EXERCISE INPUT:
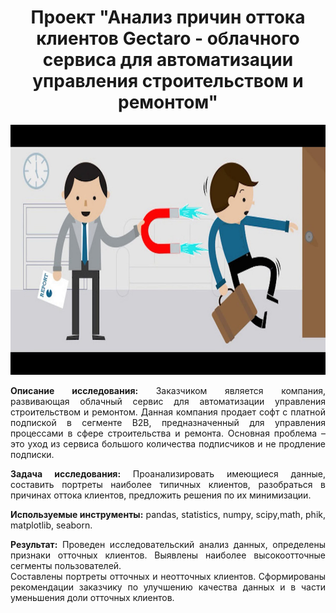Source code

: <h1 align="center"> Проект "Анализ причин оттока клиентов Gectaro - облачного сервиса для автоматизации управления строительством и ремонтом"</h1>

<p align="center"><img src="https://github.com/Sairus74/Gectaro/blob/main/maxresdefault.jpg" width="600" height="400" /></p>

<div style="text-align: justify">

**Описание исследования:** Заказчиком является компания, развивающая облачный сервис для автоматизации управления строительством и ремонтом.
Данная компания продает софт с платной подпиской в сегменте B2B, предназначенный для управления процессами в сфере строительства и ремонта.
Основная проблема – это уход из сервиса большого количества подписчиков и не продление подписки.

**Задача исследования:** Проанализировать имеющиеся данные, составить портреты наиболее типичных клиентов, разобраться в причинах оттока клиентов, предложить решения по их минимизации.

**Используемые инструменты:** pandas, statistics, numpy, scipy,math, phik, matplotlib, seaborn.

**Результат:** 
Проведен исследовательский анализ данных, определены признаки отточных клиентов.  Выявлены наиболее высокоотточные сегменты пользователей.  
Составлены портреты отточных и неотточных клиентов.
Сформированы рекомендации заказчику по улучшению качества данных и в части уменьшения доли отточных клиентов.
--
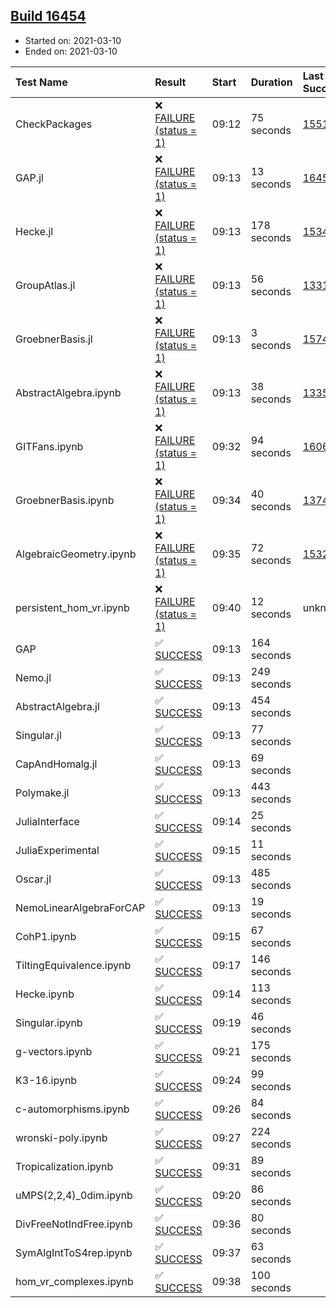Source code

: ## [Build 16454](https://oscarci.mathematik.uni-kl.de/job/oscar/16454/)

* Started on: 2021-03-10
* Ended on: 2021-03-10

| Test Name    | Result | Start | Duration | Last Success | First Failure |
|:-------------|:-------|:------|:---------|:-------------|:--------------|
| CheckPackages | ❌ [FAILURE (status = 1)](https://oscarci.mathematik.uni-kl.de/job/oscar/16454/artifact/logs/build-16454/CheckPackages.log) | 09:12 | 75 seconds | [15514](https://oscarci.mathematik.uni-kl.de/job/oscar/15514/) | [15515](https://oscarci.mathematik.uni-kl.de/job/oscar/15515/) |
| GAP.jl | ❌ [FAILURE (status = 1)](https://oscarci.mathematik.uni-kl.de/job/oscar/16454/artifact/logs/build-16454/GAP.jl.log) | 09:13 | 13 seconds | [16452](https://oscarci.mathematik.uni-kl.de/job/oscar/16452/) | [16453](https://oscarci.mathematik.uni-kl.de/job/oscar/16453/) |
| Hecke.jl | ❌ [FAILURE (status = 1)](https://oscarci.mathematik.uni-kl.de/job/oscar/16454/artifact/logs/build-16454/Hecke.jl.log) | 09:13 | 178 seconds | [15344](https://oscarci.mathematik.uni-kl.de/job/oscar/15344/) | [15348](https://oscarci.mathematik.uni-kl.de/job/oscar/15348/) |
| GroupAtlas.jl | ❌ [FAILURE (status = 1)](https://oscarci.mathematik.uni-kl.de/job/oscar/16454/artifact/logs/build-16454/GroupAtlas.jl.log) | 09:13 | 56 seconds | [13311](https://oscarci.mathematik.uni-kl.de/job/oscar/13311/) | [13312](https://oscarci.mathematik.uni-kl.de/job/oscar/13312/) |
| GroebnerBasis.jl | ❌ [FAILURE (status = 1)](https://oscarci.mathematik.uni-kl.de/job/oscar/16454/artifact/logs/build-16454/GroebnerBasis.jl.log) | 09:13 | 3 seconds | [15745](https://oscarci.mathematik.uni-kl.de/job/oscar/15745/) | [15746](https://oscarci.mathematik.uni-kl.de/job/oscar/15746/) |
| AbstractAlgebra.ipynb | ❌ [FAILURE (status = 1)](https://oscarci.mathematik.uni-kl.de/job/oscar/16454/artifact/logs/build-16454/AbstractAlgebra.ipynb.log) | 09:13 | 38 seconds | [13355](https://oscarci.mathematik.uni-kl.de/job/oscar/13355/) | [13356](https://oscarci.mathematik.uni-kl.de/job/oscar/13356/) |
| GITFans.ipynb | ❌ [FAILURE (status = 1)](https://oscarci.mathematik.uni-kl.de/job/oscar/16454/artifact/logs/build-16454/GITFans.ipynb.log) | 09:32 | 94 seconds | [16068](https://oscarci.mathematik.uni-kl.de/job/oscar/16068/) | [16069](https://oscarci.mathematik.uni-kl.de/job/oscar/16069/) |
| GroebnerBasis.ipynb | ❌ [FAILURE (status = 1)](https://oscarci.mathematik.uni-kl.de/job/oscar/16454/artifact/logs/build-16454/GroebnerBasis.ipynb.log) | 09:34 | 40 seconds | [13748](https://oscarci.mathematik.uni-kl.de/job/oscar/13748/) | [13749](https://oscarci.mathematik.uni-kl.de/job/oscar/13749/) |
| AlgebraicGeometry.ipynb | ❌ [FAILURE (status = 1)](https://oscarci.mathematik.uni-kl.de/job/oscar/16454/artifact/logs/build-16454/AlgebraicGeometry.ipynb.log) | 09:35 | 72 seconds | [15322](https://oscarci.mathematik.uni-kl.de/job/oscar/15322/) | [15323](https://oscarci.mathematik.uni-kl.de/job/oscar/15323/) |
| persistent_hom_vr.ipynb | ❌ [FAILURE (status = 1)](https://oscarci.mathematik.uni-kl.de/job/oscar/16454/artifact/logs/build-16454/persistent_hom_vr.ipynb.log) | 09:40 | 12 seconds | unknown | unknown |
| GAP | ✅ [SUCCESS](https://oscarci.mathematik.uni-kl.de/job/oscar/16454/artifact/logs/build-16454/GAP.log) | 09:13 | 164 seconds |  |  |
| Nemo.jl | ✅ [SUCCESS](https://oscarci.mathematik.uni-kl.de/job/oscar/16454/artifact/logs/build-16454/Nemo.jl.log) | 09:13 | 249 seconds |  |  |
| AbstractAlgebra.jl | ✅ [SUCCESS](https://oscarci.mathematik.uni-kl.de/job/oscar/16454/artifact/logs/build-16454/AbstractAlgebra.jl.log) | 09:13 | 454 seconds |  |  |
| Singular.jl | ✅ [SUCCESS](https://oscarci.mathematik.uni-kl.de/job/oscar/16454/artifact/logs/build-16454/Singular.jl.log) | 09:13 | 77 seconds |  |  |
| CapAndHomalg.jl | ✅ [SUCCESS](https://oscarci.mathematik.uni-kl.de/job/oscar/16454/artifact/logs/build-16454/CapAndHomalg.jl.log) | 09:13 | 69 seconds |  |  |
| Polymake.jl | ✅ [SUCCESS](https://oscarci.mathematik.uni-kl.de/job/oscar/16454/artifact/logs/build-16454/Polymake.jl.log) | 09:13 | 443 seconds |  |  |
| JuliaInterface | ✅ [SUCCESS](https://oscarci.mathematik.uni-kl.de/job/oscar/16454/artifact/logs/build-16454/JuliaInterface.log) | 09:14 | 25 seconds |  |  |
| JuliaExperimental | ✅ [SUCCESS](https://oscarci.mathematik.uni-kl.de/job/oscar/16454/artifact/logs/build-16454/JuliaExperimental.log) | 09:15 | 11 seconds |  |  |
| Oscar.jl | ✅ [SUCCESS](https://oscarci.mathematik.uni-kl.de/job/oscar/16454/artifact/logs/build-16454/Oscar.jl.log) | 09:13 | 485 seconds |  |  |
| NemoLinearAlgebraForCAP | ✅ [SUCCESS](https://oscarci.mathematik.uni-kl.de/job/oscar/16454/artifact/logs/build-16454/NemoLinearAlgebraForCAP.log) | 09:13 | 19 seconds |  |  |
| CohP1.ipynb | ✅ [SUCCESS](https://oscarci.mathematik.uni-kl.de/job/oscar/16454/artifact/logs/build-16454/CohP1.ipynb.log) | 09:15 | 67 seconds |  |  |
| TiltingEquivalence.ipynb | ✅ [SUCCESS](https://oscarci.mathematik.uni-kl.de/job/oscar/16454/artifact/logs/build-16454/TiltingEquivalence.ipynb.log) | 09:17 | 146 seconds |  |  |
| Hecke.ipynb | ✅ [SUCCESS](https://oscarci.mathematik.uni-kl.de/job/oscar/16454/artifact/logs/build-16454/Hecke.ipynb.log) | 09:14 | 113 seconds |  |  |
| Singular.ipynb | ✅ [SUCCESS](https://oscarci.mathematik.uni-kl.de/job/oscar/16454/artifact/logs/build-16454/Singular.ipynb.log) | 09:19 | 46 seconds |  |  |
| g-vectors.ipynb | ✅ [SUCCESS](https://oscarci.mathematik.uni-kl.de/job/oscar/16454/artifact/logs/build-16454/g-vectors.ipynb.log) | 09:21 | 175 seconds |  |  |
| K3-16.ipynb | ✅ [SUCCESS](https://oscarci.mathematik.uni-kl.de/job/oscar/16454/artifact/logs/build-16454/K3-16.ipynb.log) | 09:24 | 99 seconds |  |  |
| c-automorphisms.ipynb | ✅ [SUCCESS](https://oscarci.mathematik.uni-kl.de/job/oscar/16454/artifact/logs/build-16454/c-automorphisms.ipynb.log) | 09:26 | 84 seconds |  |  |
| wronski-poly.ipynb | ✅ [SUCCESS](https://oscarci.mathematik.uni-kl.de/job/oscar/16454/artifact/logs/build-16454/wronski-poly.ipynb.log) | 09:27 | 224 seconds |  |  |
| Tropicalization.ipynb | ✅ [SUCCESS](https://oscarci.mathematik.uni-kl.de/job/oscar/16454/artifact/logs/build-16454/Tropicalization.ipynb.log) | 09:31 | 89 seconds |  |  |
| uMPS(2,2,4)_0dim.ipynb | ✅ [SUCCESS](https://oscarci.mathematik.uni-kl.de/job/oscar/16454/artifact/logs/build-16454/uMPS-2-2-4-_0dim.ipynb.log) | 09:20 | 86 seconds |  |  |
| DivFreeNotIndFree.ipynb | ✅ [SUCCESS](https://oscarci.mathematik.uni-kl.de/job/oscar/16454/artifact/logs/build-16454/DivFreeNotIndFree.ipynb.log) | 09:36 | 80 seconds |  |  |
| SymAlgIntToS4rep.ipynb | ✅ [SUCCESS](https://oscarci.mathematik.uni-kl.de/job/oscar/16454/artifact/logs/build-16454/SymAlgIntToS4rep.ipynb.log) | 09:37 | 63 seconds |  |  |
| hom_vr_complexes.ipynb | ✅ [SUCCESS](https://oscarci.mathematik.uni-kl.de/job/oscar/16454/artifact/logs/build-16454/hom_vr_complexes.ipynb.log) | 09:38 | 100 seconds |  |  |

WHAT YOU HAVE TO DO: Look through the material above and print exactly the lines from the one containing "JuliaExperimental | ✅" to the one containing "K3-16.ipynb | ✅", both included, and nothing more.

SOLUTION TO THE PROBLEM:
| JuliaExperimental | ✅ [SUCCESS](https://oscarci.mathematik.uni-kl.de/job/oscar/16454/artifact/logs/build-16454/JuliaExperimental.log) | 09:15 | 11 seconds |  |  |
| Oscar.jl | ✅ [SUCCESS](https://oscarci.mathematik.uni-kl.de/job/oscar/16454/artifact/logs/build-16454/Oscar.jl.log) | 09:13 | 485 seconds |  |  |
| NemoLinearAlgebraForCAP | ✅ [SUCCESS](https://oscarci.mathematik.uni-kl.de/job/oscar/16454/artifact/logs/build-16454/NemoLinearAlgebraForCAP.log) | 09:13 | 19 seconds |  |  |
| CohP1.ipynb | ✅ [SUCCESS](https://oscarci.mathematik.uni-kl.de/job/oscar/16454/artifact/logs/build-16454/CohP1.ipynb.log) | 09:15 | 67 seconds |  |  |
| TiltingEquivalence.ipynb | ✅ [SUCCESS](https://oscarci.mathematik.uni-kl.de/job/oscar/16454/artifact/logs/build-16454/TiltingEquivalence.ipynb.log) | 09:17 | 146 seconds |  |  |
| Hecke.ipynb | ✅ [SUCCESS](https://oscarci.mathematik.uni-kl.de/job/oscar/16454/artifact/logs/build-16454/Hecke.ipynb.log) | 09:14 | 113 seconds |  |  |
| Singular.ipynb | ✅ [SUCCESS](https://oscarci.mathematik.uni-kl.de/job/oscar/16454/artifact/logs/build-16454/Singular.ipynb.log) | 09:19 | 46 seconds |  |  |
| g-vectors.ipynb | ✅ [SUCCESS](https://oscarci.mathematik.uni-kl.de/job/oscar/16454/artifact/logs/build-16454/g-vectors.ipynb.log) | 09:21 | 175 seconds |  |  |
| K3-16.ipynb | ✅ [SUCCESS](https://oscarci.mathematik.uni-kl.de/job/oscar/16454/artifact/logs/build-16454/K3-16.ipynb.log) | 09:24 | 99 seconds |  |  |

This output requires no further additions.